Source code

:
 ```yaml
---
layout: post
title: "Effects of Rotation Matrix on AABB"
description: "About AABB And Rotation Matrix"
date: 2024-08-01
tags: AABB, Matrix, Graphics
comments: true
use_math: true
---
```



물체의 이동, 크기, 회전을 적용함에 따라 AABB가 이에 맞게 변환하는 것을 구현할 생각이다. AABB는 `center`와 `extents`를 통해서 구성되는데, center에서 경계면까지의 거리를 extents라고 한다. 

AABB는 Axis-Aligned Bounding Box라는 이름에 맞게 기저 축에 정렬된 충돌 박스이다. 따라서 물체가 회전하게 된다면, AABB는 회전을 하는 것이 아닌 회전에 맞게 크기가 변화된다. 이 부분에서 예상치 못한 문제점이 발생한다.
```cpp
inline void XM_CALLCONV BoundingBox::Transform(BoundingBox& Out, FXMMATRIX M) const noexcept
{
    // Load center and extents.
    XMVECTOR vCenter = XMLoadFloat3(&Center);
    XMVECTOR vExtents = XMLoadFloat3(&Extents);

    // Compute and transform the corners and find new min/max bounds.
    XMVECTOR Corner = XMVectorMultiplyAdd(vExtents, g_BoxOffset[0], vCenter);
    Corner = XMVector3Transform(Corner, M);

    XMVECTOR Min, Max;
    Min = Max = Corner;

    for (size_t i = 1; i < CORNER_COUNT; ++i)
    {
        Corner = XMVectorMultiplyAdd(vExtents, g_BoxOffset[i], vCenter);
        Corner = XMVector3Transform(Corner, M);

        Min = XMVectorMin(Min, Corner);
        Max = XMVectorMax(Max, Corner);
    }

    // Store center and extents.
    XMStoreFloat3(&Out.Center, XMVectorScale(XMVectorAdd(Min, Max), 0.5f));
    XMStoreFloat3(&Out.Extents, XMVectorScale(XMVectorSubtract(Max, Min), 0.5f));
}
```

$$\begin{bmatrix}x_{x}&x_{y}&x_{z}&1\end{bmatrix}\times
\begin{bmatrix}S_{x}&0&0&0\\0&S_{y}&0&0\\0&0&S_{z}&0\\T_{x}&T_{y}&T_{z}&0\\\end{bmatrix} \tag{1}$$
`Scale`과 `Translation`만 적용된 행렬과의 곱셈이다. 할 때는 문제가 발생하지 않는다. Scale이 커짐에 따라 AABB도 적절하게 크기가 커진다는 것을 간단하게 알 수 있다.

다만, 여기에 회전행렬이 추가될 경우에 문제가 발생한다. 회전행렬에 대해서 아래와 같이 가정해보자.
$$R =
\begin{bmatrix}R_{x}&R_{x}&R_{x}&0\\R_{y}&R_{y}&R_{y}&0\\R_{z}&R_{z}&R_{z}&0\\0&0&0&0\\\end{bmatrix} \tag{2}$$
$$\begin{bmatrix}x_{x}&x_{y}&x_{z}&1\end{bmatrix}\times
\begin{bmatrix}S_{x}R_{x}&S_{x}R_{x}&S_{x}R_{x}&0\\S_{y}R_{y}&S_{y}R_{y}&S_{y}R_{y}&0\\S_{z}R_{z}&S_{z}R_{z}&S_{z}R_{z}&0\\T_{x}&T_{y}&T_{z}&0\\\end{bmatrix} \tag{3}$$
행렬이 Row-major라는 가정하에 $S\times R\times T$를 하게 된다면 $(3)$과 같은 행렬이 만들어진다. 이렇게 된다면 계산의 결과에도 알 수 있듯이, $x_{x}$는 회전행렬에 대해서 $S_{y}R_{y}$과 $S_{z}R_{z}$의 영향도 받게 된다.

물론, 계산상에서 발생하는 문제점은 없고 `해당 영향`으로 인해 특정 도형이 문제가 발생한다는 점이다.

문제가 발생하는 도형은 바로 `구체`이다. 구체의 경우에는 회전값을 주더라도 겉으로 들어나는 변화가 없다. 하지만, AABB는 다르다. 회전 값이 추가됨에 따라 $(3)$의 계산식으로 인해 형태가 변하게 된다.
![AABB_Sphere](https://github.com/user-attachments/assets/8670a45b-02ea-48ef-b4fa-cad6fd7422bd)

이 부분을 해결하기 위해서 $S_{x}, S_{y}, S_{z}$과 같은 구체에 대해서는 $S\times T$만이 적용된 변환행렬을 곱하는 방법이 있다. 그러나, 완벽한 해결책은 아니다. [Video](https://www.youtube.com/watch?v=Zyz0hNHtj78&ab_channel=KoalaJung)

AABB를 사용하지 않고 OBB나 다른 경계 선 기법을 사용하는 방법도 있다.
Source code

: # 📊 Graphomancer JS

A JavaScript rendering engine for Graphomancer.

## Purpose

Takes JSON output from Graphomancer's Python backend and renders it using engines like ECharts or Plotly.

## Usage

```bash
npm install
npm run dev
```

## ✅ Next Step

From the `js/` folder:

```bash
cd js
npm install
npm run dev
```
··········
• WORK TASK: Every line of the data above should be copied exactly.

• RESULT BELOW:
Source code

:
 ```yaml
---
layout: post
title: "Effects of Rotation Matrix on AABB"
description: "About AABB And Rotation Matrix"
date: 2024-08-01
tags: AABB, Matrix, Graphics
comments: true
use_math: true
---
```



물체의 이동, 크기, 회전을 적용함에 따라 AABB가 이에 맞게 변환하는 것을 구현할 생각이다. AABB는 `center`와 `extents`를 통해서 구성되는데, center에서 경계면까지의 거리를 extents라고 한다. 

AABB는 Axis-Aligned Bounding Box라는 이름에 맞게 기저 축에 정렬된 충돌 박스이다. 따라서 물체가 회전하게 된다면, AABB는 회전을 하는 것이 아닌 회전에 맞게 크기가 변화된다. 이 부분에서 예상치 못한 문제점이 발생한다.
```cpp
inline void XM_CALLCONV BoundingBox::Transform(BoundingBox& Out, FXMMATRIX M) const noexcept
{
    // Load center and extents.
    XMVECTOR vCenter = XMLoadFloat3(&Center);
    XMVECTOR vExtents = XMLoadFloat3(&Extents);

    // Compute and transform the corners and find new min/max bounds.
    XMVECTOR Corner = XMVectorMultiplyAdd(vExtents, g_BoxOffset[0], vCenter);
    Corner = XMVector3Transform(Corner, M);

    XMVECTOR Min, Max;
    Min = Max = Corner;

    for (size_t i = 1; i < CORNER_COUNT; ++i)
    {
        Corner = XMVectorMultiplyAdd(vExtents, g_BoxOffset[i], vCenter);
        Corner = XMVector3Transform(Corner, M);

        Min = XMVectorMin(Min, Corner);
        Max = XMVectorMax(Max, Corner);
    }

    // Store center and extents.
    XMStoreFloat3(&Out.Center, XMVectorScale(XMVectorAdd(Min, Max), 0.5f));
    XMStoreFloat3(&Out.Extents, XMVectorScale(XMVectorSubtract(Max, Min), 0.5f));
}
```

$$\begin{bmatrix}x_{x}&x_{y}&x_{z}&1\end{bmatrix}\times
\begin{bmatrix}S_{x}&0&0&0\\0&S_{y}&0&0\\0&0&S_{z}&0\\T_{x}&T_{y}&T_{z}&0\\\end{bmatrix} \tag{1}$$
`Scale`과 `Translation`만 적용된 행렬과의 곱셈이다. 할 때는 문제가 발생하지 않는다. Scale이 커짐에 따라 AABB도 적절하게 크기가 커진다는 것을 간단하게 알 수 있다.

다만, 여기에 회전행렬이 추가될 경우에 문제가 발생한다. 회전행렬에 대해서 아래와 같이 가정해보자.
$$R =
\begin{bmatrix}R_{x}&R_{x}&R_{x}&0\\R_{y}&R_{y}&R_{y}&0\\R_{z}&R_{z}&R_{z}&0\\0&0&0&0\\\end{bmatrix} \tag{2}$$
$$\begin{bmatrix}x_{x}&x_{y}&x_{z}&1\end{bmatrix}\times
\begin{bmatrix}S_{x}R_{x}&S_{x}R_{x}&S_{x}R_{x}&0\\S_{y}R_{y}&S_{y}R_{y}&S_{y}R_{y}&0\\S_{z}R_{z}&S_{z}R_{z}&S_{z}R_{z}&0\\T_{x}&T_{y}&T_{z}&0\\\end{bmatrix} \tag{3}$$
행렬이 Row-major라는 가정하에 $S\times R\times T$를 하게 된다면 $(3)$과 같은 행렬이 만들어진다. 이렇게 된다면 계산의 결과에도 알 수 있듯이, $x_{x}$는 회전행렬에 대해서 $S_{y}R_{y}$과 $S_{z}R_{z}$의 영향도 받게 된다.

물론, 계산상에서 발생하는 문제점은 없고 `해당 영향`으로 인해 특정 도형이 문제가 발생한다는 점이다.

문제가 발생하는 도형은 바로 `구체`이다. 구체의 경우에는 회전값을 주더라도 겉으로 들어나는 변화가 없다. 하지만, AABB는 다르다. 회전 값이 추가됨에 따라 $(3)$의 계산식으로 인해 형태가 변하게 된다.
![AABB_Sphere](https://github.com/user-attachments/assets/8670a45b-02ea-48ef-b4fa-cad6fd7422bd)

이 부분을 해결하기 위해서 $S_{x}, S_{y}, S_{z}$과 같은 구체에 대해서는 $S\times T$만이 적용된 변환행렬을 곱하는 방법이 있다. 그러나, 완벽한 해결책은 아니다. [Video](https://www.youtube.com/watch?v=Zyz0hNHtj78&ab_channel=KoalaJung)

AABB를 사용하지 않고 OBB나 다른 경계 선 기법을 사용하는 방법도 있다.
Source code

: # 📊 Graphomancer JS

A JavaScript rendering engine for Graphomancer.

## Purpose

Takes JSON output from Graphomancer's Python backend and renders it using engines like ECharts or Plotly.

## Usage

```bash
npm install
npm run dev
```

## ✅ Next Step

From the `js/` folder:

```bash
cd js
npm install
npm run dev
```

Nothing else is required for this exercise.